Von München dauert es nur gut zwei Stunden mit dem Auto bis nach Zell am See/Kaprun. Es ist ein trüber, leicht verregneter Tag im März. Doch als ich am frühen Nachmittag in meinem Hotel Tauern Spa in Kaprun ankomme, scheint die Sonne, und der Himmel zeigt sich in strahlendem Blau. Ich Glückskind! Begrüßt werde ich mit einem leckeren Shot aus Blutorangensaft und beziehe anschließend mein hübsches Zimmer mit herrlichem Blick auf die Berge. Auf meinem Balkon nehme ich die wunderbare Ruhe und klare österreichische Bergluft tief in mich auf. Die Vögel zwitschern vergnügt, und ich fühle mich schon nach wenigen Minuten wie zuhause.

Das Tauern Spa verfügt, wie der Name schon vermuten lässt, über einen Spa Bereich. Hier handelt es sich aber nicht um zwei, drei Saunen, sondern eine Wellnessoase auf mehr als 20.000 m2! Saunen, Dampfbäder, Pools und behagliche Ruheräume lassen gestresste Großstädter alle Gänge runterfahren. Hotelgäste kommen außerdem in den Genuss des privaten Spabereichs mit zwei Panoramasaunen, einem Dampfbad, Skylinepool und Außenbereich mit Liegen.

Zell am See-Kaprun Oesterreich Tauern Spa Ausblick

Und genau hier lasse ich mir erst einmal die wunderbar warme Sonne ins Gesicht scheinen. Es ist erst März, doch sie wärmt bereits so sehr, dass ich sogar schon im Bikini hier liegen kann. Ich könnte mir gerade nichts Schöneres vorstellen! Nach einem Honigaufguss und einem Sprung ins kalte Wasser ziehe ich mich mit einem warmen Kräutertee und ein paar Nüssen in meinen Lieblingsruheraum zurück. Bist du schon einmal in den Genuss eines warmen Wasserbetts gekommen? Ein absoluter Traum zum Entspannen, sag ich dir!

Das Abendessen fällt reichlich aus. 5 köstliche Gänge inklusive Suppe und frischem Salat vom Buffet erwarten mich – und der beste, zarteste Tafelspitz meines Lebens!

Zell am See-Kaprun Oesterreich Tauern Spa Tafelspitz

Besteigung des Kitzsteinhorn Gipfels – mein erster 3.000er

Begeistert über die 11 verschiedenen Brotsorten, Pancakes, Müslivarianten und den frisch gepressten Karotten-Apfel-Saft schlage ich am nächsten Morgen beim vielfältigen und verführerischen Frühstücksbuffet zu. Ich muss mich stärken, denn heute steht mal wieder eine Gipfelbesteigung an. Nach der in Araukania Chile und im Torres del Paine Chile Nationalpark meine dritte in diesem Jahr. In diesem Fall handelt es sich jedoch um einen Gletscher: das Kitzsteinhorn. Bereits der Perito Moreno Gletscher in Argentinien hat mich umgehauen, aber der Ausblick vom Gipfel des Kitzsteinhorns wird mich sicherlich mindestens genauso begeistern!

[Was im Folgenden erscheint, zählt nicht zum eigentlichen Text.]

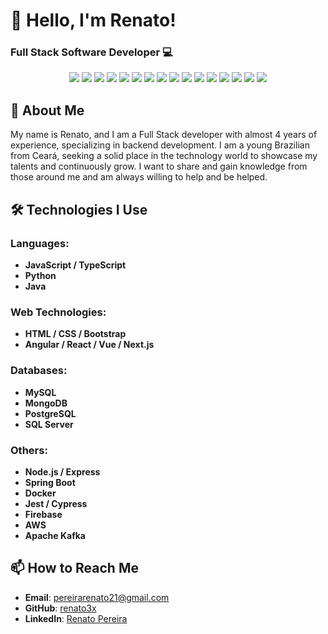 # 👋 Hello, I'm Renato!

### Full Stack Software Developer 💻

<p align="center">
  <img src="https://img.shields.io/badge/JavaScript-323330?style=for-the-badge&logo=javascript&logoColor=F7DF1E"/>
  <img src="https://img.shields.io/badge/TypeScript-007ACC?style=for-the-badge&logo=typescript&logoColor=white"/>
  <img src="https://img.shields.io/badge/Node.js-43853D?style=for-the-badge&logo=node.js&logoColor=white"/>
  <img src="https://img.shields.io/badge/React-61DAFB?style=for-the-badge&logo=react&logoColor=black"/>
  <img src="https://img.shields.io/badge/Vue.js-4FC08D?style=for-the-badge&logo=vue.js&logoColor=white"/>
  <img src="https://img.shields.io/badge/GraphQL-E10098?style=for-the-badge&logo=graphql&logoColor=white"/>
  <img src="https://img.shields.io/badge/Docker-2496ED?style=for-the-badge&logo=docker&logoColor=white"/>
  <img src="https://img.shields.io/badge/MySQL-4479A1?style=for-the-badge&logo=mysql&logoColor=white"/>
  <img src="https://img.shields.io/badge/MongoDB-4EA94B?style=for-the-badge&logo=mongodb&logoColor=white"/>
  <img src="https://img.shields.io/badge/PostgreSQL-4169E1?style=for-the-badge&logo=postgresql&logoColor=white"/>
  <img src="https://img.shields.io/badge/Java-007396?style=for-the-badge&logo=java&logoColor=white"/>
  <img src="https://img.shields.io/badge/Jest-15c213?style=for-the-badge&logo=jest&logoColor=white"/>
  <img src="https://img.shields.io/badge/AWS-232F3E?style=for-the-badge&logo=amazonaws&logoColor=white"/>
  <img src="https://img.shields.io/badge/Firebase-FFCA28?style=for-the-badge&logo=firebase&logoColor=black"/>
  <img src="https://img.shields.io/badge/Angular-DD0031?style=for-the-badge&logo=angular&logoColor=white"/>
  <img src="https://img.shields.io/badge/Apache%20Kafka-231F20?style=for-the-badge&logo=apachekafka&logoColor=white"/>
</p>

## 🌟 About Me
My name is Renato, and I am a Full Stack developer with almost 4 years of experience, specializing in backend development. I am a young Brazilian from Ceará, seeking a solid place in the technology world to showcase my talents and continuously grow. I want to share and gain knowledge from those around me and am always willing to help and be helped.

## 🛠 Technologies I Use
### Languages:
- **JavaScript / TypeScript**
- **Python**
- **Java**

### Web Technologies:
- **HTML / CSS / Bootstrap**
- **Angular / React / Vue / Next.js**

### Databases:
- **MySQL**
- **MongoDB**
- **PostgreSQL**
- **SQL Server**

### Others:
- **Node.js / Express**
- **Spring Boot**
- **Docker**
- **Jest / Cypress**
- **Firebase**
- **AWS**
- **Apache Kafka**

## 📫 How to Reach Me
- **Email**: pereirarenato21@gmail.com
- **GitHub**: [renato3x](https://github.com/renato3x)
- **LinkedIn**: [Renato Pereira](https://linkedin.com/in/renato3x)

Mit meinem Bergführer Heli fahre ich mit der Gondel den Berg hinauf, über die höchste Seilbahnstütze für Personentransport weltweit, die es seit 1970 gibt. Auf 3.029 Höhenmetern angekommen, geht es an die Vorbereitung der Besteigung. Ein kalter Wind pfeift uns um die Ohren. Hier oben herrscht tiefster Winter. Ich werde mit einem Klettergurt und Steigeisen ausgestattet und über ein Seil mit Heli verbunden. Beim Blick nach oben wird mir schon ein bisschen mulmig, aber ich freue mich auf die Herausforderung.

Zell am See-Kaprun Oesterreich Kitzsteinhorn Gipfel Besteigung

Bei bis zu 50% Steigung taste ich mich langsam den verschneiten Berg hinauf. Die vorhandenen Sicherungsseile sind zwar mit dicken Eiskristallen überzogen, aber stärken mein Vertrauen, diesen nicht einfachen Aufstieg zu meistern. Nach circa einer Stunde haben wir die gut 200 Höhenmeter hinter uns gebracht, und ich stehe am Gipfelkreuz des 3.202 Meter hohen Kitzsteinhorns. Was für eine atemberaubende, magische und berauschende Aussicht! Auf der einen Seite die mächtigen Hohen Tauern – die höchsten Berge Österreichs – auf der anderen die Pinzberger Grasberge, wo die Kühe bis auf 2.000 Metern gehalten werden, dahinter die Kalkalpen bzw. das Steinerne Meer und unter mir ein türkisblau leuchtender Stausee — diese Region steckt voller bezaubernder Kontraste!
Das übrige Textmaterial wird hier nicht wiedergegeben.